Nunca me han gustado los obituarios de escritores, género al que se apunta todo género de oportunistas, pero la muerte, que siempre viene demasiado pronto, a veces emplea su guadaña antes de que nos dé tiempo a homenajear vivos a quienes lo merecen.

La semana pasada murió, a los cincuenta años y a causa de un infarto, el escritor y editor extremeño Julián Rodríguez, un nombre ineludible en la literatura y la edición de nuestro país. Nacido en Ceclavín, su región, en especial la provincia de Cáceres, estaba muy presente en su obra. Frente a tanto tonto que, emigrado a Madrid, pretende pasar por más urbanita que nadie y reniega del «pelo de la dehesa», para Julián Rodríguez era fundamental la religación a sus orígenes, y su literatura surge en ese vaivén entre el pueblo y la ciudad, que contaría de manera magistral en libros como Cultivos (2008). El cultivo y la cultura, claro, tienen la misma raíz etimológica. En Unas vacaciones baratas en la miseria de los demás (2004), libro que leí por consejo de José Antonio Llera, que conoció bien a Julián, hablaba este de su padre, que de joven cuidaba de una piara de cerdos, como había hecho antes su abuelo, y afirma que «mi padre dejó la piara hace siglos» pero «todavía reconoce los nombres de las plantas, dónde abrevar mejor el ganado. Sabe el nombre de las cosas que importan y que, al mismo tiempo, han perdido su importancia». En esa frase se resumen, quizás, la ética y poética de Julián Rodríguez, su mirada atenta a los detalles en apariencia insignificantes y que iluminan de repente nuestra perspectiva. También, su modestia y discreción, que hacían que, siendo dueño de un genio narrativo evidente, dedicara mucho más tiempo a la obra de los demás. En 2006, poco después de obtener el Premio Nuevo Talento FNAC, cuando la mayoría de escritores se dedicaría a afianzar su fama y buscar contactos, Julián Rodríguez fundaba Periférica, con sede en Cáceres y que en pocos años se convirtió en la más prestigiosa editorial independiente de España, en un panorama donde los grandes grupos editoriales casi copan el mercado.

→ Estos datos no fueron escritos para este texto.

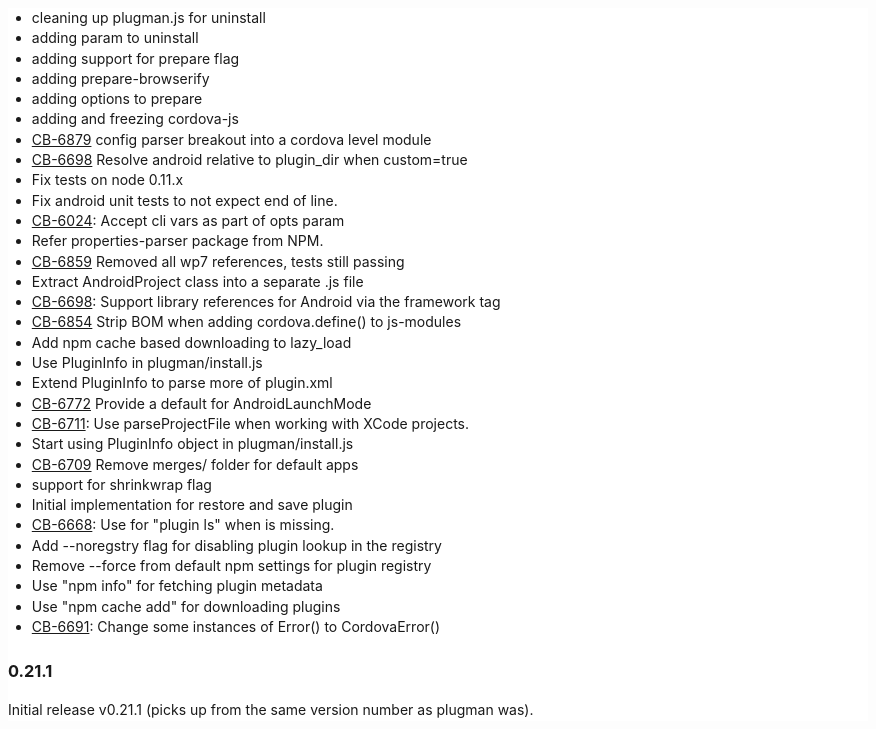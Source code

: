 * cleaning up plugman.js for uninstall
* adding param to uninstall
* adding support for prepare flag
* adding prepare-browserify
* adding options to prepare
* adding and freezing cordova-js
* [CB-6879](https://issues.apache.org/jira/browse/CB-6879) config parser breakout into a cordova level module
* [CB-6698](https://issues.apache.org/jira/browse/CB-6698) Resolve android <framework> relative to plugin_dir when custom=true
* Fix tests on node 0.11.x
* Fix android <framework> unit tests to not expect end of line.
* [CB-6024](https://issues.apache.org/jira/browse/CB-6024): Accept cli vars as part of opts param
* Refer properties-parser package from NPM.
* [CB-6859](https://issues.apache.org/jira/browse/CB-6859) Removed all wp7 references, tests still passing
* Extract AndroidProject class into a separate .js file
* [CB-6698](https://issues.apache.org/jira/browse/CB-6698): Support library references for Android via the framework tag
* [CB-6854](https://issues.apache.org/jira/browse/CB-6854) Strip BOM when adding cordova.define() to js-modules
* Add npm cache based downloading to lazy_load
* Use PluginInfo in plugman/install.js
* Extend PluginInfo to parse more of plugin.xml
* [CB-6772](https://issues.apache.org/jira/browse/CB-6772) Provide a default for AndroidLaunchMode
* [CB-6711](https://issues.apache.org/jira/browse/CB-6711): Use parseProjectFile when working with XCode projects.
* Start using PluginInfo object in plugman/install.js
* [CB-6709](https://issues.apache.org/jira/browse/CB-6709) Remove merges/ folder for default apps
* support for shrinkwrap flag
* Initial implementation for restore and save plugin
* [CB-6668](https://issues.apache.org/jira/browse/CB-6668): Use <description> for "plugin ls" when <name> is missing.
* Add --noregstry flag for disabling plugin lookup in the registry
* Remove --force from default npm settings for plugin registry
* Use "npm info" for fetching plugin metadata
* Use "npm cache add" for downloading plugins
* [CB-6691](https://issues.apache.org/jira/browse/CB-6691): Change some instances of Error() to CordovaError()


### 0.21.1
Initial release v0.21.1 (picks up from the same version number as plugman was).
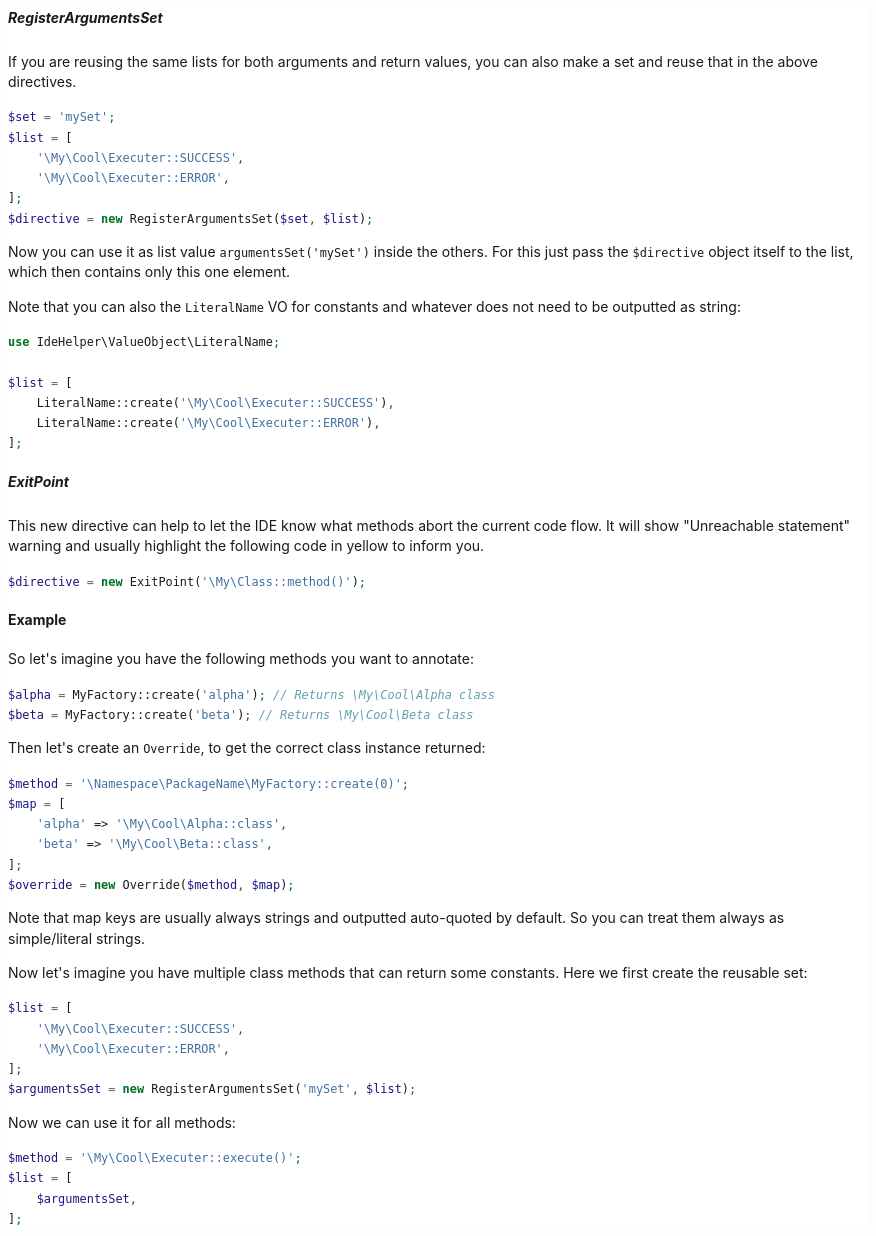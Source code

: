 ##### RegisterArgumentsSet
If you are reusing the same lists for both arguments and return values, you can also
make a set and reuse that in the above directives.
```php
$set = 'mySet';
$list = [
    '\My\Cool\Executer::SUCCESS',
    '\My\Cool\Executer::ERROR',
];
$directive = new RegisterArgumentsSet($set, $list);
```
Now you can use it as list value `argumentsSet('mySet')` inside the others.
For this just pass the `$directive` object itself to the list, which then contains only this one element.

Note that you can also the `LiteralName` VO for constants and whatever does
not need to be outputted as string:
```php
use IdeHelper\ValueObject\LiteralName;

$list = [
    LiteralName::create('\My\Cool\Executer::SUCCESS'),
    LiteralName::create('\My\Cool\Executer::ERROR'),
];
```

##### ExitPoint
This new directive can help to let the IDE know what methods abort the current code flow.
It will show "Unreachable statement" warning and usually highlight the following code in yellow to inform you.
```php
$directive = new ExitPoint('\My\Class::method()');
```

#### Example
So let's imagine you have the following methods you want to annotate:
```php
$alpha = MyFactory::create('alpha'); // Returns \My\Cool\Alpha class
$beta = MyFactory::create('beta'); // Returns \My\Cool\Beta class
```
Then let's create an `Override`, to get the correct class instance returned:
```php
$method = '\Namespace\PackageName\MyFactory::create(0)';
$map = [
    'alpha' => '\My\Cool\Alpha::class',
    'beta' => '\My\Cool\Beta::class',
];
$override = new Override($method, $map);
```
Note that map keys are usually always strings and outputted auto-quoted by default.
So you can treat them always as simple/literal strings.

Now let's imagine you have multiple class methods that can return some constants.
Here we first create the reusable set:
```php
$list = [
    '\My\Cool\Executer::SUCCESS',
    '\My\Cool\Executer::ERROR',
];
$argumentsSet = new RegisterArgumentsSet('mySet', $list);
```
Now we can use it for all methods:
```php
$method = '\My\Cool\Executer::execute()';
$list = [
    $argumentsSet,
];
```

Periférica publicó a autores de todo el mundo, dando a conocer al público español a escritores tan valiosos como el mexicano Yuri Herrera, el austriaco Wolfgang Hermann, el argentino Fogwill o a la francesa Catherine Pozzi, entre muchos más. Desde su casa en Segovia, o desde Cáceres, donde pasaba temporadas con sus padres, parecía tener un radar para saber qué autores actuales valía la pena traducir al castellano o qué joya del siglo XIX o XX estaba aún sin publicar. Demostraba que lo importante no es dónde, sino cómo se está, y que lo periférico, lo que pasó desapercibido a los que creen saberlo todo, a veces es lo más valioso. Su buen gusto, tanto en la selección como en la forma, era suficiente garantía, y los libros de Periférica siempre figuraban en los lugares más visibles, por ejemplo, de La Central de Callao.

Apenas vi una vez a Julián Rodríguez, hace mucho tiempo, en una presentación en la Biblioteca, y nunca llegué a hablar con él. Cuando venía por Cáceres, era para estar con la familia, como es normal. Pero, aparte de sus libros, muchos me hablaban de él. Como Juan Luis López Espada, alumno mío, y que codirigió con Julián la galería de arte Casa sin Fin. O como Antonio, de la Librería El Buscón, gran amigo suyo, y que muchas veces me decía que «el otro día estuvo por aquí Julián». Tenía la esperanza de que alguna vez coincidiéramos allí, y así conocerlo en persona, además de darle las gracias, ya que tuve el honor de que los dos libros que publiqué en la Editora Regional salieran en la colección ‘La Gaveta’, que él fundó, dirigía y diseñaba. Las gracias, en realidad, se las tendríamos que dar todos los amantes de la literatura.